9. Rochester, New York, USA
The third-largest city in New York State, Rochester was one of America’s original boomtowns, first in the milling of flour and then as a major hub of manufacturing. The Rochester area has given birth to such famed companies as Eastman Kodak, Bausch & Lomb, Xerox and Western Union. It is the home of the University of Rochester, the Rochester Institute of Technology and Monroe Community College. As large companies downsized, Rochester and the surrounding Monroe County have seen growth in small, high-tech firms, many of them leveraging the expertise in imaging and photographic technology that is the legacy of Kodak. This progress has not come by accident, but through growing collaboration among local government, educators and business, with support from state and national government.
Beginning in 2015, the City of Rochester Department of Recreation and Youth Services has created two programs for training youth in future employment skills. The first, aimed at youth ages 14 to 20, is the Youth Employment Training program. The program teaches leadership, conflict resolution, team building and decision making skills, as well as providing resume consultation and development, interview skills development and job placement assistance. Graduates from the training program can then take their new skills to the second program, the Summer of Opportunity Program.

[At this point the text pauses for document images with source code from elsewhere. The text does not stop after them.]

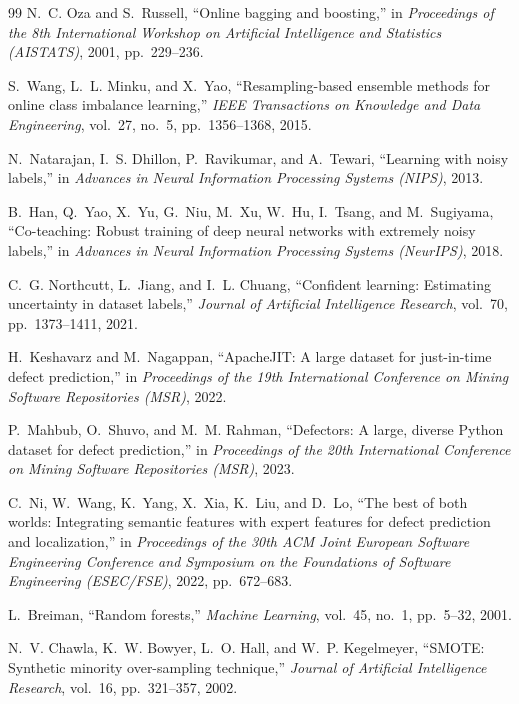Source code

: \documentclass[12pt,a4paper,oneside]{report}
\begin{document}
{\begin{thebibliography}{99}
N.~C. Oza and S.~Russell, ``Online bagging and boosting,'' in
\emph{Proceedings of the 8th International Workshop on Artificial Intelligence
and Statistics (AISTATS)}, 2001, pp.~229--236.

S.~Wang, L.~L. Minku, and X.~Yao, ``Resampling-based ensemble methods for
online class imbalance learning,'' \emph{IEEE Transactions on Knowledge and
Data Engineering}, vol.~27, no.~5, pp.~1356--1368, 2015.

N.~Natarajan, I.~S. Dhillon, P.~Ravikumar, and A.~Tewari, ``Learning with noisy
labels,'' in \emph{Advances in Neural Information Processing Systems (NIPS)},
2013.

B.~Han, Q.~Yao, X.~Yu, G.~Niu, M.~Xu, W.~Hu, I.~Tsang, and M.~Sugiyama,
``Co-teaching: Robust training of deep neural networks with extremely noisy
labels,'' in \emph{Advances in Neural Information Processing Systems
(NeurIPS)}, 2018.

C.~G. Northcutt, L.~Jiang, and I.~L. Chuang, ``Confident learning: Estimating
uncertainty in dataset labels,'' \emph{Journal of Artificial Intelligence
Research}, vol.~70, pp.~1373--1411, 2021.

H.~Keshavarz and M.~Nagappan, ``ApacheJIT: A large dataset for just-in-time
defect prediction,'' in \emph{Proceedings of the 19th International Conference
on Mining Software Repositories (MSR)}, 2022.

P.~Mahbub, O.~Shuvo, and M.~M. Rahman, ``Defectors: A large, diverse Python
dataset for defect prediction,'' in \emph{Proceedings of the 20th International
Conference on Mining Software Repositories (MSR)}, 2023.

C.~Ni, W.~Wang, K.~Yang, X.~Xia, K.~Liu, and D.~Lo, ``The best of both worlds:
Integrating semantic features with expert features for defect prediction and
localization,'' in \emph{Proceedings of the 30th ACM Joint European Software
Engineering Conference and Symposium on the Foundations of Software
Engineering (ESEC/FSE)}, 2022, pp.~672--683.

L.~Breiman, ``Random forests,'' \emph{Machine Learning}, vol.~45, no.~1,
pp.~5--32, 2001.

N.~V. Chawla, K.~W. Bowyer, L.~O. Hall, and W.~P. Kegelmeyer, ``SMOTE:
Synthetic minority over-sampling technique,'' \emph{Journal of Artificial
Intelligence Research}, vol.~16, pp.~321--357, 2002.


\end{thebibliography}}
\end{document}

The Summer of Opportunity Program provides summer work experiences or vocational exploration opportunities for Rochester youth who are still in high school. The first part of the program is for younger students, ages 14 to 15, and provides them with summer career exploration and work training experiences at local private and non-profit companies. Youth trainees also receive 8 hours of life skills training, including financial literacy, professionalism, leadership and health education. After finishing this tier of the program, youth ages 16 to 20 can progress to the second tier, where they take “youth worker” positions in the public sector or with a local non-profit employer. These positions pay minimum wage and offer 20-35 hours per week of work for 7 to 8 weeks over the summer, allowing students to gain real work experience before moving on to post-secondary education or the workforce.

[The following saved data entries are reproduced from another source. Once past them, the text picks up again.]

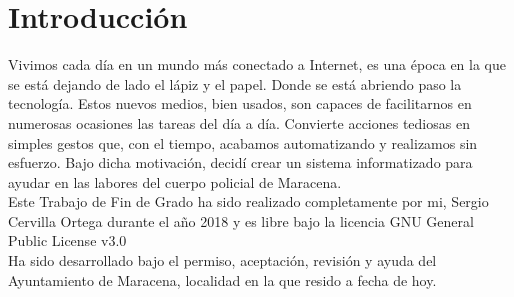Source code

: \chapter{Introducción}

Vivimos cada día en un mundo más conectado a Internet, es una época en la que se está dejando de 
lado el lápiz y el papel. Donde se está abriendo paso la tecnología. Estos nuevos medios, bien
usados, son capaces de facilitarnos en numerosas ocasiones las tareas del día a día. Convierte acciones
tediosas en simples gestos que, con el tiempo, acabamos automatizando y realizamos sin esfuerzo. 
Bajo dicha motivación, decidí crear un sistema informatizado para ayudar en las labores del cuerpo policial de Maracena.\\

Este Trabajo de Fin de Grado ha sido realizado completamente por mi, Sergio 
Cervilla Ortega durante el año 2018 y es libre bajo la licencia GNU General Public License v3.0 \cite{gplv3}\\ 




Ha sido desarrollado bajo el permiso, aceptación, revisión y ayuda del Ayuntamiento de Maracena, localidad en
la que resido a fecha de hoy.\\


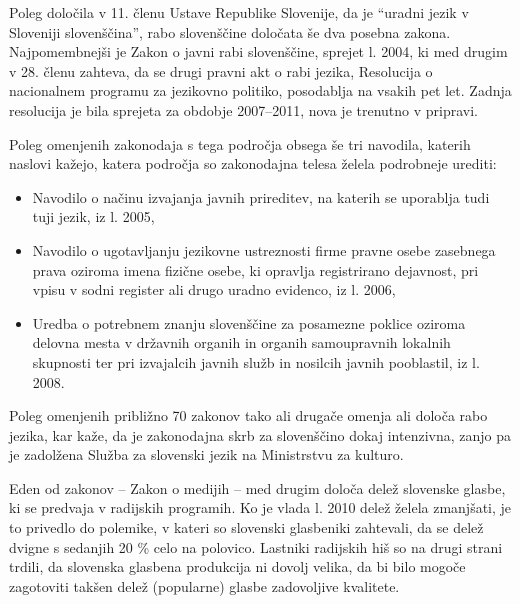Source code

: \begin{multicols}{2}

Poleg določila v 11. členu Ustave Republike Slovenije, da je “uradni jezik v Sloveniji slovenščina”, rabo slovenščine določata še dva posebna zakona. Naj\-pomembnejši je Zakon o javni rabi slovenščine, sprejet l. 2004, ki med drugim v 28. členu zah\-teva, da se drugi pravni akt o rabi jezika, Resolucija o nacionalnem programu za jezikovno politiko, posodab\-lja na vsakih pet let. Zadnja resolucija je bila sprejeta za obdobje 2007--2011, nova je trenutno v pripravi. \vspace*{0.1 cm}

Poleg omenjenih zakonodaja s tega področja obsega še tri navodila, katerih naslovi kažejo, katera področja so zakonodajna telesa želela podrobneje urediti: 
\vspace*{0.1 cm}
\begin{itemize}
\item Navodilo o načinu izvajanja javnih prireditev, na katerih se uporab\-lja tudi tuji jezik, iz l. 2005,
\item Navodilo o ugotav\-ljanju jezikovne ustreznosti firme pravne osebe zasebnega prava oziroma imena fizične osebe, ki oprav\-lja registrirano dejavnost, pri vpisu v sodni register ali drugo uradno evidenco, iz l. 2006,
\item Uredba o potrebnem znanju slovenščine za posamezne poklice oziroma delovna mesta v državnih organih in organih samou\-pravnih lokalnih skupnosti ter pri izvajalcih javnih služb in nosilcih javnih pooblastil, iz l. 2008.
\end{itemize} \vspace*{0.1 cm}

Poleg omenjenih približno 70 zakonov tako ali drugače omenja ali določa rabo jezika, kar kaže, da je zakonodajna skrb za slovenščino dokaj intenzivna, zanjo pa je zadolžena Služba za slovenski jezik na Ministrstvu za kulturo. 

Eden od zakonov – Zakon o medijih – med drugim določa delež slovenske glasbe, ki se predvaja v radijskih programih. Ko je vlada l. 2010 delež želela zmanjšati, je to privedlo do polemike, v kateri so slovenski glasbeniki zah\-tevali, da se delež dvigne s sedanjih 20 \% celo na polovico. Lastniki radijskih hiš so na drugi strani trdili, da slovenska glasbena produkcija ni dovolj velika, da bi bilo mogoče zagotoviti takšen delež (popularne) glasbe zadovoljive kvalitete.



\end{multicols}
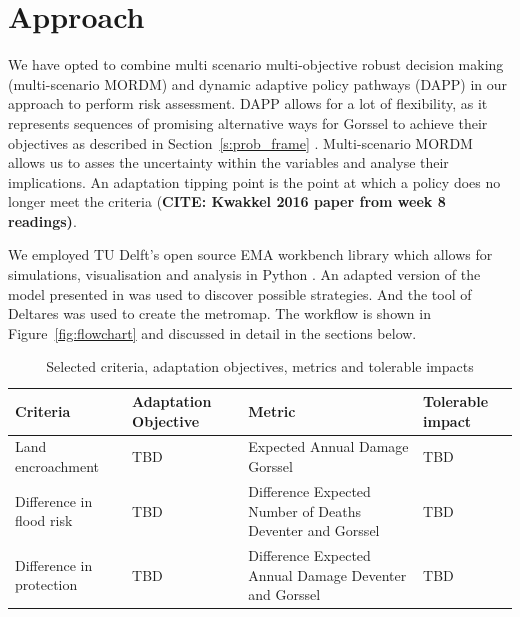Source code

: \section{Approach}
\label{s:approach}



We have opted to combine multi scenario multi-objective robust decision making (multi-scenario MORDM) and dynamic adaptive policy pathways (DAPP) in our approach to perform risk assessment. DAPP allows for a lot of flexibility, as it represents sequences of promising alternative ways for Gorssel to achieve their objectives as described in Section~\ref{s:prob_frame} \citep{Walker2013}. Multi-scenario MORDM allows us to asses the uncertainty within the variables and analyse their implications. An adaptation tipping point is the point at which a policy does no longer meet the criteria (\textbf{CITE: Kwakkel 2016 paper from week 8 readings)}.

We employed TU Delft's open source EMA workbench library which allows for simulations, visualisation and analysis in Python \parencite{kwakkel_exploratory_2017}. An adapted version of the model presented in  was used to discover possible strategies. And the tool of Deltares was used to create the metromap. The workflow is shown in Figure~\ref{fig:flowchart} and discussed in detail in the sections below.

\begin{longtable}[c]{p{2cm}p{2cm}p{5cm}l}
\caption{Selected criteria, adaptation objectives, metrics and tolerable impacts}
\label{tab:criteria}\\
\textbf{Criteria}        & \textbf{Adaptation Objective} & \textbf{Metric}                                           & \textbf{Tolerable impact} \\
\hline
\endfirsthead
%
\endhead
%
Land encroachment & TBD & Expected Annual Damage Gorssel & TBD \\
Difference in flood risk & TBD & Difference Expected Number of Deaths Deventer and Gorssel & TBD\\
Difference in protection & TBD & Difference Expected Annual Damage Deventer and Gorssel & TBD
\end{longtable}


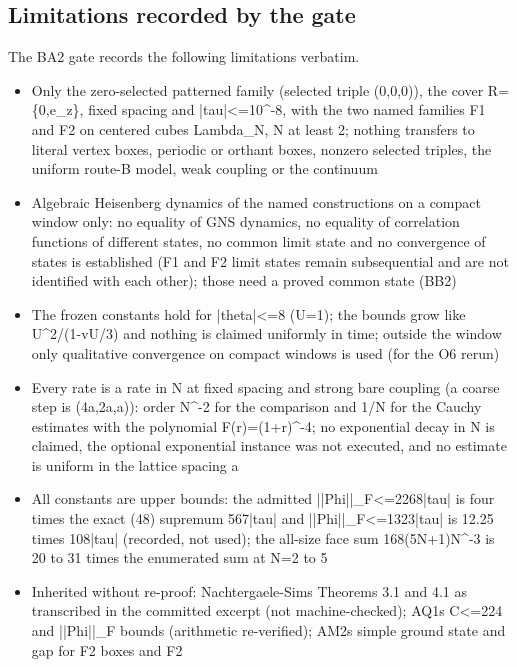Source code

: \subsection{Limitations recorded by the gate}
\label{sec:ba2-limits}
The BA2 gate records the following limitations verbatim.
\begin{gatequote}
\begin{itemize}
\item Only the zero-selected patterned family (selected triple (0,0,0)), the
cover R=\{0,e\_z\}, fixed spacing and |tau|<=10\textasciicircum{}-8, with the
two named families F1 and F2 on centered cubes Lambda\_N, N at least 2;
nothing transfers to literal vertex boxes, periodic or orthant boxes, nonzero
selected triples, the uniform route-B model, weak coupling or the continuum
\item Algebraic Heisenberg dynamics of the named constructions on a compact
window only: no equality of GNS dynamics, no equality of correlation functions
of different states, no common limit state and no convergence of states is
established (F1 and F2 limit states remain subsequential and are not
identified with each other); those need a proved common state (BB2)
\item The frozen constants hold for |theta|<=8 (U=1); the bounds grow like
U\textasciicircum{}2/(1-vU/3) and nothing is claimed uniformly in time;
outside the window only qualitative convergence on compact windows is used
(for the O6 rerun)
\item Every rate is a rate in N at fixed spacing and strong bare coupling (a
coarse step is (4a,2a,a)): order N\textasciicircum{}-2 for the comparison and
1/N for the Cauchy estimates with the polynomial
F(r)=(1+r)\textasciicircum{}-4; no exponential decay in N is claimed, the
optional exponential instance was not executed, and no estimate is uniform in
the lattice spacing a
\item All constants are upper bounds: the admitted ||Phi||\_F<=2268|tau| is
four times the exact (48) supremum 567|tau| and
||Phi\textquotesingle{}||\_F<=1323|tau| is 12.25 times 108|tau| (recorded, not
used); the all-size face sum 168(5N+1)N\textasciicircum{}-3 is 20 to 31 times
the enumerated sum at N=2 to 5
\item Inherited without re-proof: Nachtergaele-Sims Theorems 3.1 and 4.1 as
transcribed in the committed excerpt (not machine-checked);
AQ1\textquotesingle{}s C<=224 and ||Phi||\_F bounds (arithmetic re-verified);
AM2\textquotesingle{}s simple ground state and gap for F2 boxes and F2

\end{itemize}
\end{gatequote}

10. Ipswich, Queensland, Australia
In 2011, the city of Ipswich published a 20-year economic development plan for its population of 195,000. It forecast the addition of 292,000 new residents, who will require an additional 120,000 jobs, and will live in a network of distinct communities interwoven with centers of employment, recreational facilities and green space. The plan responded to future challenges but also to past ones. Because Ipswich offered affordable housing and an attractive lifestyle, its population has grown rapidly in the booming economy of 21st Century Australia. Yet the decline of industrial employment in the 70s and 80s had left the city with legacy of long-term unemployment and bred unacceptable levels of crime and social dislocation.

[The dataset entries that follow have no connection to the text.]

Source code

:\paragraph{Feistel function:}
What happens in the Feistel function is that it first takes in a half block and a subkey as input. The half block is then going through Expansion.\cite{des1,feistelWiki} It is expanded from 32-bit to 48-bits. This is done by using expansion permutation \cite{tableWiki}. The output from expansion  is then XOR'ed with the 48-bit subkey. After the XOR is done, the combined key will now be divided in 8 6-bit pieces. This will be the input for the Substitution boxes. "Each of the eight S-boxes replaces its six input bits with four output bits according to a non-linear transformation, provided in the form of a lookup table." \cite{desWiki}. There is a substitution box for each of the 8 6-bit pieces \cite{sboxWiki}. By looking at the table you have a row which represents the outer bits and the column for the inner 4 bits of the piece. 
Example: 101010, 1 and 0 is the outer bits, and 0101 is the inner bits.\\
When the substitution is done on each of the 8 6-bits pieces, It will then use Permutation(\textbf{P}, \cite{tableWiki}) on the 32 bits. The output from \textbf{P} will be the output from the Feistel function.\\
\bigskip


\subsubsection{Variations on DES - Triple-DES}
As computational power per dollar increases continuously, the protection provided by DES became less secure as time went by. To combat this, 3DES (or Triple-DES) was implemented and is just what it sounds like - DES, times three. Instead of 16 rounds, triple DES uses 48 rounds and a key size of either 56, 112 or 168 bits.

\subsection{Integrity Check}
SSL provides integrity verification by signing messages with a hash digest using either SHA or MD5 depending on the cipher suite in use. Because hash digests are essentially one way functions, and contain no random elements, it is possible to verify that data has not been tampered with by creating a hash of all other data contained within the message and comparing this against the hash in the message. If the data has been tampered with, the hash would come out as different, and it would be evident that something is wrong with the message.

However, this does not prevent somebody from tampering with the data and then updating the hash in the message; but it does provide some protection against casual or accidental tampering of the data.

Ipswich has created a Digital Skills Initiative for all Ipswich residents, working with schools and adults in the community. The Digital Skills Initiative includes a wide range of digital skill and technology demonstration classes with many delivered for free in the city’s libraries and innovation hubs. Finally, the Council hosts the Build and Learn Fair, an event that encourages residents and visitors to build and showcase creations like robots and wood works. This event aims to give residents a hands-on experience of the new possibilities available in the Ipswich jobs market.